Sudoku Solver in Common Lisp (2009) 33 points by deepaksurti 25 days ago | hide | past | web | favorite | 12 comments

 I had a go at solving sudokos, but I found the experience tedious, mechanical and far too easy to make a mistake.In fact just the frustration inducing thing to tickle the first of the virtues of a programmer: "Laziness". I then wrote a solver in Python which was far more fun than solving sudokus by hand and has the advantage that I never need to solve one of the dratted puzzles again ;-)I recommend it as an exercise for all programmers!I didn't document that process, but I did for solving a different puzzle which you may enjoy if you need inspiration: https://www.craig-wood.com/nick/articles/snake-puzzle/
 I enjoy solving Sudoku puzzles. I had a puzzle book that I solve everyday on commute to school.Then I created a solver in Python as well, it uses backtracking. It can solve the puzzle instantly. Never solved another sudoku puzzle ever since.
 I wrote a program that generates all sudokus that satisfy constraints given in a partially filled grid. I thought it might be feasible to find out the distribution of 81 digit numbers that are valid Sudokus by such brute force. Since there are so many sudokus, I made the program capable of resuming an interrupted computation using a dump file. All this I did in C. It was quite a learning experience. Here goes: (https://github.com/vyuh/sud.c)For some fun I also translated the algorithm to Javascript (https://github.com/vyuh/sud.js) and Java (https://github.com/vyuh/sudoku-lister/blob/master/java/sudok...). The javascript code is used in a toy browser application i made (https://su-do-ku.herokuapp.com/).Some day I might generalize the program to larger Latin Squares (https://en.wikipedia.org/wiki/Latin_square).
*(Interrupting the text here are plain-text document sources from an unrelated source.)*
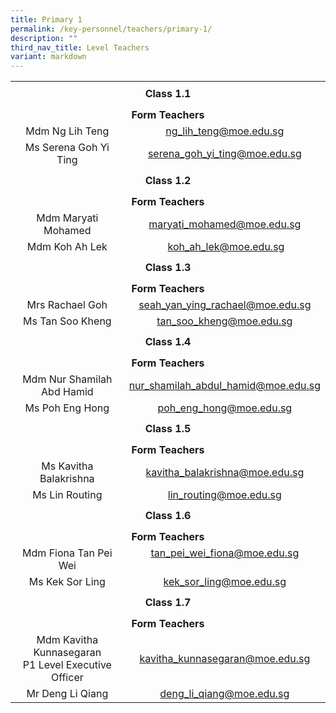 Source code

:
 ```yaml
---
title: Primary 1
permalink: /key-personnel/teachers/primary-1/
description: ""
third_nav_title: Level Teachers
variant: markdown
---
```

<table cellspacing="0" width="100%" border="0" style="margin-left: auto; margin-right: auto;">
<tbody>
<tr>
<td height="41" colspan="2" style="text-align: center;"><strong>Class 1.1</strong></td>
</tr>
<tr style="text-align: center;">
<td height="25" colspan="2" style="text-align: center;"><strong>Form Teachers</strong></td>
</tr>
<tr style="text-align: center;">
<td width="50%">Mdm Ng Lih Teng</td>
<td width="50%"><a href="mailto:ng_lih_teng@moe.edu.sg">ng_lih_teng@moe.edu.sg</a></td>
</tr>
<tr style="text-align: center;">
<td>
<div>Ms Serena Goh Yi Ting</div>
</td>
<td><a target="" href="mailto:serena_goh_yi_ting@moe.edu.sg">serena_goh_yi_ting@moe.edu.sg</a></td>
</tr>
<tr style="text-align: center;">
<td height="41" colspan="2" style="text-align: center;"><strong>Class 1.2</strong></td>
</tr>
<tr style="text-align: center;">
<td height="25" colspan="2" style="text-align: center;"><strong>Form Teachers</strong></td>
</tr>
<tr style="text-align: center;">
<td width="50%">Mdm Maryati Mohamed</td>
<td><a target="" href="mailto:maryati_mohamed@moe.edu.sg">maryati_mohamed@moe.edu.sg</a></td>
</tr>
<tr style="text-align: center;">
<td>
<div>Mdm Koh Ah Lek</div>
</td>
<td>
<div>&nbsp;<a target="" href="mailto:koh_ah_lek@moe.edu.sg">koh_ah_lek@moe.edu.sg</a></div>
</td>
</tr>
<tr style="text-align: center;">
<td height="41" colspan="2" style="text-align: center;"><strong>Class 1.3</strong></td>
</tr>
<tr style="text-align: center;">
<td height="25" colspan="2" style="text-align: center;"><strong>Form Teachers</strong></td>
</tr>


<tr style="text-align: center;">
<td>
<div>Mrs Rachael Goh</div>
</td>
<td><a target="" href="mailto:seah_yan_ying_rachael@moe.edu.sg">seah_yan_ying_rachael@moe.edu.sg</a></td>
</tr>
<tr style="text-align: center;">
<td>
<div>Ms Tan Soo Kheng</div>
</td>
<td><a target="" href="mailto:tan_soo_kheng@moe.edu.sg">tan_soo_kheng@moe.edu.sg</a></td>
</tr>
	
<tr style="text-align: center;">
<td height="41" colspan="2" style="text-align: center;"><strong>Class 1.4</strong></td>
</tr>
<tr style="text-align: center;">
<td height="25" colspan="2" style="text-align: center;"><strong>Form Teachers</strong></td>
</tr>
<tr style="text-align: center;">
<td width="50%">Mdm Nur Shamilah Abd Hamid</td>
<td width="50%"><a target="" href="mailto: nur_shamilah_abdul_hamid@moe.edu.sg">nur_shamilah_abdul_hamid@moe.edu.sg</a></td>
</tr>
<tr style="text-align: center;">
<td>
<div>Ms Poh Eng Hong</div>
</td>
<td>
<div><a target="" href="mailto:poh_eng_hong@moe.edu.sg">poh_eng_hong@moe.edu.sg</a></div>
</td>
</tr>
<tr style="text-align: center;">
<td height="41" colspan="2" style="text-align: center;"><strong>Class 1.5</strong></td>
</tr>
<tr style="text-align: center;">
<td height="25" colspan="2" style="text-align: center;"><strong>Form Teachers</strong></td>
</tr>
<tr style="text-align: center;">
<td width="50%">Ms Kavitha Balakrishna</td>
	
<td><a target="" href="mailto:kavitha_balakrishna@moe.edu.sg">kavitha_balakrishna@moe.edu.sg</a></td>
</tr>
<tr style="text-align: center;">
<td>
<div>Ms Lin Routing</div>
</td>
<td><a target="" href="mailto:lin_routing@moe.edu.sg">lin_routing@moe.edu.sg</a></td>
</tr>
<tr style="text-align: center;">
<td height="41" colspan="2" style="text-align: center;"><strong>Class 1.6</strong></td>
</tr>
<tr style="text-align: center;">
<td height="25" colspan="2" style="text-align: center;"><strong>Form Teachers</strong></td>
</tr>
<tr style="text-align: center;">
<td> Mdm Fiona Tan Pei Wei</td>
<td><a target="" href="mailto:tan_pei_wei_fiona@moe.edu.sg">tan_pei_wei_fiona@moe.edu.sg</a><br><br></td>
</tr>
<tr style="text-align: center;">
<td>
<div>Ms Kek Sor Ling</div>
</td>
<td><a target="" href="mailto:kek_sor_ling@moe.edu.sg">kek_sor_ling@moe.edu.sg</a></td>
</tr>
<tr style="text-align: center;">
<td height="41" colspan="2" style="text-align: center;"><strong>Class 1.7</strong></td>
</tr>
<tr style="text-align: center;">
<td height="25" colspan="2" style="text-align: center;"><strong>Form Teachers</strong></td>
</tr>
<tr style="text-align: center;">
<td width="50%">Mdm Kavitha Kunnasegaran <br>
P1 Level Executive Officer</td>
<td><a target="" href="mailto:kavitha_kunnasegaran@moe.edu.sg">kavitha_kunnasegaran@moe.edu.sg</a></td>
</tr>
<tr style="text-align: center;">
<td>Mr Deng Li Qiang</td>
<td>
<div><a target="" href="mailto:deng_li_qiang@moe.edu.sg">deng_li_qiang@moe.edu.sg</a></div>
</td>
</tr>
</tbody>
</table> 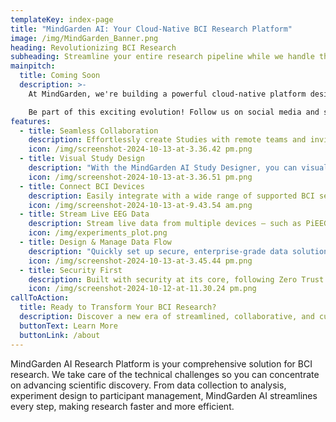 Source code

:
 ```yaml
---
templateKey: index-page
title: "MindGarden AI: Your Cloud-Native BCI Research Platform"
image: /img/MindGarden_Banner.png
heading: Revolutionizing BCI Research
subheading: Streamline your entire research pipeline while we handle the complexity
mainpitch:
  title: Coming Soon
  description: >-
    At MindGarden, we're building a powerful cloud-native platform designed to transform BCI research. Our goal is to equip researchers with intuitive, cutting-edge tools that drive mental and cognitive health innovations.

    Be part of this exciting evolution! Follow us on social media and stay tuned for updates, insightful blogs, and new podcast episodes.
features:
  - title: Seamless Collaboration
    description: Effortlessly create Studies with remote teams and invite participants worldwide, removing geographical limitations and fostering global research partnerships.
    icon: /img/screenshot-2024-10-13-at-3.36.42 pm.png
  - title: Visual Study Design
    description: "With the MindGarden AI Study Designer, you can visually craft complex study experiences tailored to your participants."
    icon: /img/screenshot-2024-10-13-at-3.36.51 pm.png
  - title: Connect BCI Devices
    description: Easily integrate with a wide range of supported BCI sensors and devices.
    icon: /img/screenshot-2024-10-13-at-9.43.54 am.png
  - title: Stream Live EEG Data
    description: Stream live data from multiple devices – such as PiEEG or OpenBCI – enabling simultaneous multi-modal analysis and monitoring.
    icon: /img/experiments_plot.png
  - title: Design & Manage Data Flow
    description: "Quickly set up secure, enterprise-grade data solutions and use the MindGarden AI Study Designer to visually map your data flows."
    icon: /img/screenshot-2024-10-13-at-3.45.44 pm.png
  - title: Security First
    description: Built with security at its core, following Zero Trust principles. MindGarden AI ensures Least Privilege access with RBAC and complies with leading standards like OAuth and OIDC.
    icon: /img/screenshot-2024-10-12-at-11.30.24 pm.png
callToAction:
  title: Ready to Transform Your BCI Research?
  description: Discover a new era of streamlined, collaborative, and cutting-edge BCI research with MindGarden AI.
  buttonText: Learn More
  buttonLink: /about
---
```


MindGarden AI Research Platform is your comprehensive solution for BCI research. We take care of the technical challenges so you can concentrate on advancing scientific discovery. From data collection to analysis, experiment design to participant management, MindGarden AI streamlines every step, making research faster and more efficient.
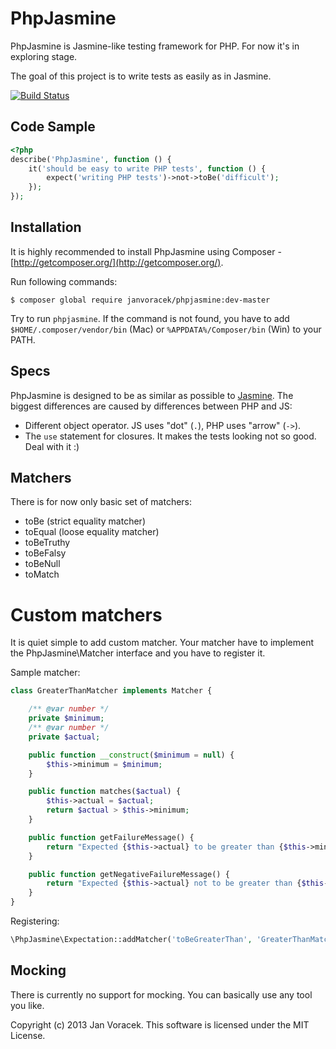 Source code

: # PhpJasmine #

PhpJasmine is Jasmine-like testing framework for PHP. For now it's in exploring stage. 

The goal of this project is to write tests as easily as in Jasmine.

[![Build Status](https://travis-ci.org/JanVoracek/phpjasmine.svg?branch=master)](https://travis-ci.org/JanVoracek/phpjasmine)

## Code Sample ##

```php
<?php
describe('PhpJasmine', function () {
    it('should be easy to write PHP tests', function () {
        expect('writing PHP tests')->not->toBe('difficult');
    });
});
```

## Installation ##
It is highly recommended to install PhpJasmine using Composer - [http://getcomposer.org/](http://getcomposer.org/).

Run following commands:
```
$ composer global require janvoracek/phpjasmine:dev-master
```

Try to run `phpjasmine`. If the command is not found, you have to add
`$HOME/.composer/vendor/bin` (Mac) or `%APPDATA%/Composer/bin` (Win) to your PATH.

## Specs ##

PhpJasmine is designed to be as similar as possible to [Jasmine](http://jasmine.github.io/2.0/introduction.html).
The biggest differences are caused by differences between PHP and JS:

 * Different object operator. JS uses "dot" (`.`), PHP uses "arrow" (`->`).
 * The `use` statement for closures. It makes the tests looking not so good. Deal with it :)
 
## Matchers ##

There is for now only basic set of matchers:
 * toBe (strict equality matcher)
 * toEqual (loose equality matcher)
 * toBeTruthy
 * toBeFalsy
 * toBeNull
 * toMatch

# Custom matchers #

It is quiet simple to add custom matcher. Your matcher have to implement 
the PhpJasmine\Matcher interface and you have to register it.

Sample matcher:
```php
class GreaterThanMatcher implements Matcher {

    /** @var number */
    private $minimum;
    /** @var number */
    private $actual;

    public function __construct($minimum = null) {
        $this->minimum = $minimum;
    }

    public function matches($actual) {
        $this->actual = $actual;
        return $actual > $this->minimum;
    }

    public function getFailureMessage() {
        return "Expected {$this->actual} to be greater than {$this->minimum}";
    }

    public function getNegativeFailureMessage() {
        return "Expected {$this->actual} not to be greater than {$this->minimum}";
    }
}
```

Registering:
```php
\PhpJasmine\Expectation::addMatcher('toBeGreaterThan', 'GreaterThanMatcher');
```

## Mocking ##

There is currently no support for mocking. You can basically use any tool you like.


Copyright (c) 2013 Jan Voracek. This software is licensed under the MIT License.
 If you found this interesting, see also Norvig's Sudoku Solver [1], with an implementation in Python.
 I enjoy these puzzles a lot in my commute time. Recently on a flight to Germany I built a solver in python. It was a pretty great way to consume a portion of the long flight from US.I’ve recently started reading up on optimization strategies, my first attempt was pretty straightforward. It’s a fun exercise I recommend for anyone who likes solving these puzzles manually.
 If you haven't already seen it, check out Donald Knuth's Dancing Links algorithm for solving sudoku. Here's a good overview and intro (that includes a link to the paper).
 If anyone is interested in these kind of coding challenges, there are a few Sudoku solver puzzles on Codewars: https://www.codewars.com/kata/search/?q=sudoku
 I wrote a sudoku solver in Visual Basic 5 many years ago. I've lost the source code to it but I remember the algorithm mostly. I've been meaning to re-implement it in a new language as a learning/practice exercise.
 Damn near impossible to read the code in those blockquote blocks :(
 A more readable version on github. [1]
 The author doesn't understand what blockquotes are for I think.
 One could also write a sudoku solver in z3. I did this for an assignment and it was fun. I have never programmed in Lisp before but there seems to be some similarity between them.